* Task to carry out
Give back every entry exactly as it is written, but not the pictures.

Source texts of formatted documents
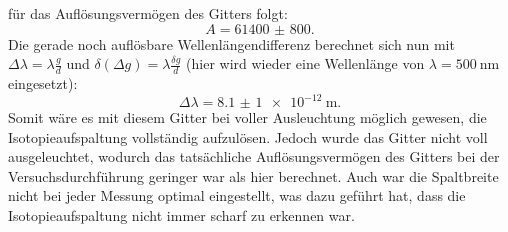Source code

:für das Auflösungsvermögen des Gitters folgt:
\begin{equation*}
    A = \num{61400(800)} .
\end{equation*} Die gerade noch auflösbare Wellenlängendifferenz berechnet sich nun mit $\Delta \lambda = \lambda \frac{g}{d}$ und $\delta (\Delta g) = \lambda \frac{\delta g}{d}$
(hier wird wieder eine Wellenlänge von $\lambda = \SI{500}{\nano \meter}$ eingesetzt):
\begin{equation*}
    \Delta \lambda = \SI{8,1(1)e-12}{\meter} .
\end{equation*} Somit wäre es mit diesem Gitter bei voller Ausleuchtung möglich gewesen, die Isotopieaufspaltung vollständig aufzulösen.
Jedoch wurde das Gitter nicht voll ausgeleuchtet, wodurch das tatsächliche Auflösungsvermögen des Gitters bei der Versuchsdurchführung geringer war
als hier berechnet. Auch war die Spaltbreite nicht bei jeder Messung optimal eingestellt, was dazu geführt  hat,
dass die Isotopieaufspaltung nicht immer scharf zu erkennen war.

* The answer
Source code

:für das Auflösungsvermögen des Gitters folgt:
\begin{equation*}
    A = \num{61400(800)} .
\end{equation*} Die gerade noch auflösbare Wellenlängendifferenz berechnet sich nun mit $\Delta \lambda = \lambda \frac{g}{d}$ und $\delta (\Delta g) = \lambda \frac{\delta g}{d}$
(hier wird wieder eine Wellenlänge von $\lambda = \SI{500}{\nano \meter}$ eingesetzt):
\begin{equation*}
    \Delta \lambda = \SI{8,1(1)e-12}{\meter} .
\end{equation*} Somit wäre es mit diesem Gitter bei voller Ausleuchtung möglich gewesen, die Isotopieaufspaltung vollständig aufzulösen.
Jedoch wurde das Gitter nicht voll ausgeleuchtet, wodurch das tatsächliche Auflösungsvermögen des Gitters bei der Versuchsdurchführung geringer war
als hier berechnet. Auch war die Spaltbreite nicht bei jeder Messung optimal eingestellt, was dazu geführt  hat,
dass die Isotopieaufspaltung nicht immer scharf zu erkennen war.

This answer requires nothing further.